Jack shook his head. “Not for nothing. Your friends were killed because you are RAF, and your identification was found at the location where fourteen people were burned to death. When GSG Nine came to raid this place, someone started shooting from your hotel room up the street.”
She shook her head. Her wet bangs drooped into her eyes and she blew them back up. “ Was meinst du denn?” What the hell do you mean? “What hotel room?”
“Did you rent a room in a guest worker hotel two blocks up on Sprengelstrasse?”
“Why would I do that?” Her voice was laced with derision, but there was a definite tone to her words that told Jack she was telling the truth.
Jack figured as much. He said, “I don’t know you, Marta, but for your sake, I hope you are smart enough to realize that you have been set up.

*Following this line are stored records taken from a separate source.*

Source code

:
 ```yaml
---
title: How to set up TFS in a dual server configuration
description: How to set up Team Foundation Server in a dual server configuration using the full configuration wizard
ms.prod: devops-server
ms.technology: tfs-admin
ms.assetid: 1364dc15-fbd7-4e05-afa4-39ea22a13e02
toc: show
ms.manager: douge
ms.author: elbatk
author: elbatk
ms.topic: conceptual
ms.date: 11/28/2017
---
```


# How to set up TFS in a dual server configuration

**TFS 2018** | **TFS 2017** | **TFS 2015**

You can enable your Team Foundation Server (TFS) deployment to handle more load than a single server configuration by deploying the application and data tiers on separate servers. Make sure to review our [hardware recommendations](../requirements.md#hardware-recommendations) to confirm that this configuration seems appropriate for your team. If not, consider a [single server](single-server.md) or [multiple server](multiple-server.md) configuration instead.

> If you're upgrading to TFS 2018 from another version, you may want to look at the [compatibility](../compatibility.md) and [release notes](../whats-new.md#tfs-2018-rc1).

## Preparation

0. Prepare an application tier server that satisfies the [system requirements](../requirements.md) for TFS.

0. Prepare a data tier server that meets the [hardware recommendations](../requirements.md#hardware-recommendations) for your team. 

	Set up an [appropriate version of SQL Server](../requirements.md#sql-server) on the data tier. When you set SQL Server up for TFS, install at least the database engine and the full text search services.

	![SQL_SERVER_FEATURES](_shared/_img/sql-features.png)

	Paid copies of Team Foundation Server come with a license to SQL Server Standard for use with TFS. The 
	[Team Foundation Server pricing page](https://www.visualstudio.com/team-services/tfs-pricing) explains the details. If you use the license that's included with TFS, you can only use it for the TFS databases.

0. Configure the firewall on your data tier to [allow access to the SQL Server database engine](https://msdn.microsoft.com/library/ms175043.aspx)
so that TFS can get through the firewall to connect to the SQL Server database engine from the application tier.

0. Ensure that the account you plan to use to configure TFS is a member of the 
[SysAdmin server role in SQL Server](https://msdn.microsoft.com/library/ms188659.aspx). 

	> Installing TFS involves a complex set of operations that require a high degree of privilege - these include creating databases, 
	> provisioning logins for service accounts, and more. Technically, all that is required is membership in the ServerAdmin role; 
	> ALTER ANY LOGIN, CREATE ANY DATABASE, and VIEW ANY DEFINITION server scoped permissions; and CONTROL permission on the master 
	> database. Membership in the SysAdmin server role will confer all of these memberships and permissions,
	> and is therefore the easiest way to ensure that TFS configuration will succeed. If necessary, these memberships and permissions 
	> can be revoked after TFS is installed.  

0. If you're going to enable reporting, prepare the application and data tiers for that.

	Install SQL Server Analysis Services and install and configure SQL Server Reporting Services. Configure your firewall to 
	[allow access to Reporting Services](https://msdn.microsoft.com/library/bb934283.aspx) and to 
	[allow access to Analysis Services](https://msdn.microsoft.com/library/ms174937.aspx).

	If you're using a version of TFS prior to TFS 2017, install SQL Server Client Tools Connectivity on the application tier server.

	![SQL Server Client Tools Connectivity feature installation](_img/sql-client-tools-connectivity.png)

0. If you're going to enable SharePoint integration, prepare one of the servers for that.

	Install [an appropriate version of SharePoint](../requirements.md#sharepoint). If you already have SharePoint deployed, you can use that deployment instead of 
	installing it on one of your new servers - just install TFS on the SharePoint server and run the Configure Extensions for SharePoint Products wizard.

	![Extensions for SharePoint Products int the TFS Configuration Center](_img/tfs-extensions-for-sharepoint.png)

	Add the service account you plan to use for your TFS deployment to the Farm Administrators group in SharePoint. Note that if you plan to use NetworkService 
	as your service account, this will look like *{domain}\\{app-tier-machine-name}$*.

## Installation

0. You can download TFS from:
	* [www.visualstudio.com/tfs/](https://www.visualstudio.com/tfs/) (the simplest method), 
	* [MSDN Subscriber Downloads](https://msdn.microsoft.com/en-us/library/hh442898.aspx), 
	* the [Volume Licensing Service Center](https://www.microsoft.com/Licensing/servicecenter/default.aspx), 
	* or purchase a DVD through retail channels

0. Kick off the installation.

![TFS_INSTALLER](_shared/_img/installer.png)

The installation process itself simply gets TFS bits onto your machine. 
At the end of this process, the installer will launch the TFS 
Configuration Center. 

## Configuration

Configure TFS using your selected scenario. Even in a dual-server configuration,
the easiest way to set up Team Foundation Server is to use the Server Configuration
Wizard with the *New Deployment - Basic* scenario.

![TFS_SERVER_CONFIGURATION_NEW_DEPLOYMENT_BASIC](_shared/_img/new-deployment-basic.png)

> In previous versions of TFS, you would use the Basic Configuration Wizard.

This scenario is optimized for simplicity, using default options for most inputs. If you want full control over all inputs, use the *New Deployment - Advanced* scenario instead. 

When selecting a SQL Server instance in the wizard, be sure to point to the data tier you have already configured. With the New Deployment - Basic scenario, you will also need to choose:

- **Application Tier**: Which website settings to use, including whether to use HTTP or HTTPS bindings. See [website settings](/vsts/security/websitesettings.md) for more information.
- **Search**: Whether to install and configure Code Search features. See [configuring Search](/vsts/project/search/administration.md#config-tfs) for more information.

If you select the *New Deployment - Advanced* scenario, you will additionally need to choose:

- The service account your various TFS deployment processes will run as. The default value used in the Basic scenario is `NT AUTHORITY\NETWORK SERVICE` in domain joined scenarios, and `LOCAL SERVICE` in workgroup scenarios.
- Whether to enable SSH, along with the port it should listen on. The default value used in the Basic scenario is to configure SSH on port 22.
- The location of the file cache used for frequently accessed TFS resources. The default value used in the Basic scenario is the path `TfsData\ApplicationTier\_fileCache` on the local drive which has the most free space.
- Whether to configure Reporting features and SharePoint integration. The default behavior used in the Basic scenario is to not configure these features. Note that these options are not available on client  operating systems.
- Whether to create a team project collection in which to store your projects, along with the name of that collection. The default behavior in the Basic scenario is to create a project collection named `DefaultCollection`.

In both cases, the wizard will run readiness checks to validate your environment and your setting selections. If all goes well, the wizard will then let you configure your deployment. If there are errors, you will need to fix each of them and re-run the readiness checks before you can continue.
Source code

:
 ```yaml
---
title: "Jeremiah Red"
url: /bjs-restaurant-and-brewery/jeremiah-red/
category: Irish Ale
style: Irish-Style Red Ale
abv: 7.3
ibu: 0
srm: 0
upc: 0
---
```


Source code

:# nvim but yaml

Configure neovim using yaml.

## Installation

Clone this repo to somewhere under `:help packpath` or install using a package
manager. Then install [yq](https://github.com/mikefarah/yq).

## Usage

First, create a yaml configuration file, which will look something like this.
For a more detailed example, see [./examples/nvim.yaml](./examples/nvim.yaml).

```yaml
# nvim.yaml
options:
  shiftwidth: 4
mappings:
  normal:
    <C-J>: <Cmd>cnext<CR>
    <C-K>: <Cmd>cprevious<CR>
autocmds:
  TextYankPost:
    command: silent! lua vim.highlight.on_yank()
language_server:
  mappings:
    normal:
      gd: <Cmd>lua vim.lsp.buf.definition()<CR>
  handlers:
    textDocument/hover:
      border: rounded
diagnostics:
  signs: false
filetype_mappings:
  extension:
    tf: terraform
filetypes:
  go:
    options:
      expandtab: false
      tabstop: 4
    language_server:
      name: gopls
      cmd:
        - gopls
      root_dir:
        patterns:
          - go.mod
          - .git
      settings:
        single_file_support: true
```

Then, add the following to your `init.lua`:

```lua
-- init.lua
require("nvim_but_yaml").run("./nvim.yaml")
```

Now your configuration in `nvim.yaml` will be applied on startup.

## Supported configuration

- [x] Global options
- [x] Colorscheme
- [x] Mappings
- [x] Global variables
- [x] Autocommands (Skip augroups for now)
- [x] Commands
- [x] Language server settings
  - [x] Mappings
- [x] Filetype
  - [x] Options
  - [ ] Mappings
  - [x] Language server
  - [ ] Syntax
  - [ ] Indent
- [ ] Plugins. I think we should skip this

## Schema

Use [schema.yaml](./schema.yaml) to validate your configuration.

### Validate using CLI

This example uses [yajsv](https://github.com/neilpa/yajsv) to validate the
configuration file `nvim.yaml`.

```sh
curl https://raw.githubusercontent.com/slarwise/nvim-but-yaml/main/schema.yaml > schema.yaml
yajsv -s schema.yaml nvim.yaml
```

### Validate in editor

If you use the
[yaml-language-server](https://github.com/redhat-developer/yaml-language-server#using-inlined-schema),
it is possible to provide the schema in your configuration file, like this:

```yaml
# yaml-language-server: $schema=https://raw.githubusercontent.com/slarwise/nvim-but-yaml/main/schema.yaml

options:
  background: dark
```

Your entire organization has been set up.”
The German woman cocked her head, and again the bangs drooped. She let them hang. “You believe me? You believe that I didn’t kill anyone?”

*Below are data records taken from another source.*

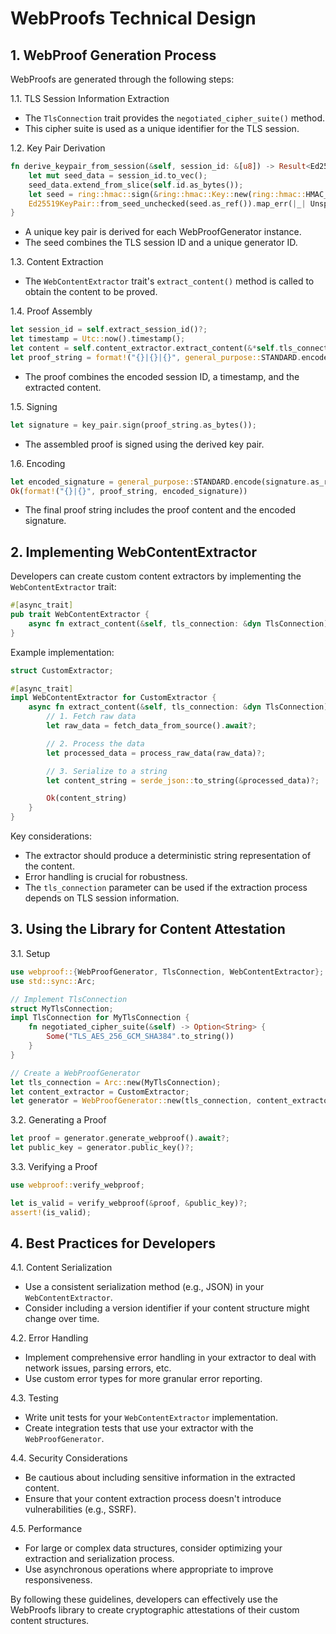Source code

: # WebProofs Technical Design

## 1. WebProof Generation Process

WebProofs are generated through the following steps:

1.1. TLS Session Information Extraction
   - The `TlsConnection` trait provides the `negotiated_cipher_suite()` method.
   - This cipher suite is used as a unique identifier for the TLS session.

1.2. Key Pair Derivation
   ```rust
   fn derive_keypair_from_session(&self, session_id: &[u8]) -> Result<Ed25519KeyPair, Unspecified> {
       let mut seed_data = session_id.to_vec();
       seed_data.extend_from_slice(self.id.as_bytes());
       let seed = ring::hmac::sign(&ring::hmac::Key::new(ring::hmac::HMAC_SHA256, &seed_data), b"WEBPROOF_KEY");
       Ed25519KeyPair::from_seed_unchecked(seed.as_ref()).map_err(|_| Unspecified)
   }
   ```
   - A unique key pair is derived for each WebProofGenerator instance.
   - The seed combines the TLS session ID and a unique generator ID.

1.3. Content Extraction
   - The `WebContentExtractor` trait's `extract_content()` method is called to obtain the content to be proved.

1.4. Proof Assembly
   ```rust
   let session_id = self.extract_session_id()?;
   let timestamp = Utc::now().timestamp();
   let content = self.content_extractor.extract_content(&*self.tls_connection).await?;
   let proof_string = format!("{}|{}|{}", general_purpose::STANDARD.encode(&session_id), timestamp, content);
   ```
   - The proof combines the encoded session ID, a timestamp, and the extracted content.

1.5. Signing
   ```rust
   let signature = key_pair.sign(proof_string.as_bytes());
   ```
   - The assembled proof is signed using the derived key pair.

1.6. Encoding
   ```rust
   let encoded_signature = general_purpose::STANDARD.encode(signature.as_ref());
   Ok(format!("{}|{}", proof_string, encoded_signature))
   ```
   - The final proof string includes the proof content and the encoded signature.

## 2. Implementing WebContentExtractor

Developers can create custom content extractors by implementing the `WebContentExtractor` trait:

```rust
#[async_trait]
pub trait WebContentExtractor {
    async fn extract_content(&self, tls_connection: &dyn TlsConnection) -> Result<String, Box<dyn std::error::Error>>;
}
```

Example implementation:

```rust
struct CustomExtractor;

#[async_trait]
impl WebContentExtractor for CustomExtractor {
    async fn extract_content(&self, tls_connection: &dyn TlsConnection) -> Result<String, Box<dyn std::error::Error>> {
        // 1. Fetch raw data
        let raw_data = fetch_data_from_source().await?;

        // 2. Process the data
        let processed_data = process_raw_data(raw_data)?;

        // 3. Serialize to a string
        let content_string = serde_json::to_string(&processed_data)?;

        Ok(content_string)
    }
}
```

Key considerations:
- The extractor should produce a deterministic string representation of the content.
- Error handling is crucial for robustness.
- The `tls_connection` parameter can be used if the extraction process depends on TLS session information.

## 3. Using the Library for Content Attestation

3.1. Setup

```rust
use webproof::{WebProofGenerator, TlsConnection, WebContentExtractor};
use std::sync::Arc;

// Implement TlsConnection
struct MyTlsConnection;
impl TlsConnection for MyTlsConnection {
    fn negotiated_cipher_suite(&self) -> Option<String> {
        Some("TLS_AES_256_GCM_SHA384".to_string())
    }
}

// Create a WebProofGenerator
let tls_connection = Arc::new(MyTlsConnection);
let content_extractor = CustomExtractor;
let generator = WebProofGenerator::new(tls_connection, content_extractor)?;
```

3.2. Generating a Proof

```rust
let proof = generator.generate_webproof().await?;
let public_key = generator.public_key()?;
```

3.3. Verifying a Proof

```rust
use webproof::verify_webproof;

let is_valid = verify_webproof(&proof, &public_key)?;
assert!(is_valid);
```

## 4. Best Practices for Developers

4.1. Content Serialization
- Use a consistent serialization method (e.g., JSON) in your `WebContentExtractor`.
- Consider including a version identifier if your content structure might change over time.

4.2. Error Handling
- Implement comprehensive error handling in your extractor to deal with network issues, parsing errors, etc.
- Use custom error types for more granular error reporting.

4.3. Testing
- Write unit tests for your `WebContentExtractor` implementation.
- Create integration tests that use your extractor with the `WebProofGenerator`.

4.4. Security Considerations
- Be cautious about including sensitive information in the extracted content.
- Ensure that your content extraction process doesn't introduce vulnerabilities (e.g., SSRF).

4.5. Performance
- For large or complex data structures, consider optimizing your extraction and serialization process.
- Use asynchronous operations where appropriate to improve responsiveness.

By following these guidelines, developers can effectively use the WebProofs library to create cryptographic attestations of their custom content structures.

“I believe you, yes. But right now I am the only one who believes the Red Army Faction is just a pawn in this. As soon as the BfV finds out you are still alive, you will be the most wanted person in Germany.”
Jack thought the girl looked like she would start crying again, but instead she just muttered, “Fucking bourgeois pigs. All of you.”
“Who was the dead girl in Switzerland with your ID?”
She did not answer.
“Marta, nobody in the world knows I am here right now. If you want, I can go downstairs and tell the cops out front that you’re here. Or you can talk to me a little, and then both of us can slip away, safe and sound.”
Marta mumbled something.
“What’s that?”
“Ingrid Bretz. Her name was Ingrid Bretz.”
“Was she Red Army Faction?”
Marta just shook her head. “She was a waitress at a bar in Alexanderplatz, in East Berlin.”
“ EastBerlin? She is from the East?”
“Ja.”
“What was she doing with your identification?”
“I gave it to her. A week ago, I went over to the East. She said she needed to come to the West for a few days. She needed an Ausweis , an identification. We looked enough alike, so I gave her mine.”
“You were friends?”
Marta hesitated. “Yes, but she paid me. She paid me to go to the East, to give her my Ausweis , and to wait a few days for her to return.”
“Who arranged this?”
“No one. It was just an idea she had.”
Jack didn’t believe her for a second. “If you didn’t have any identification, how did you get back into West Berlin?”
Marta shrugged. “There are ways.”
“What ways? Like a tunnel?”
“Ha. A tunnel? You are a fool.”
Jack didn’t press the question. Instead he asked, “Why didn’t Ingrid sneak over like you did?”
Marta glared at Ryan. It was a look that a left-wing terrorist might give an employee of the CIA. Full of sanctimony and intellectual superiority. “She was going to Switzerland. There is no tunnel to Switzerland.”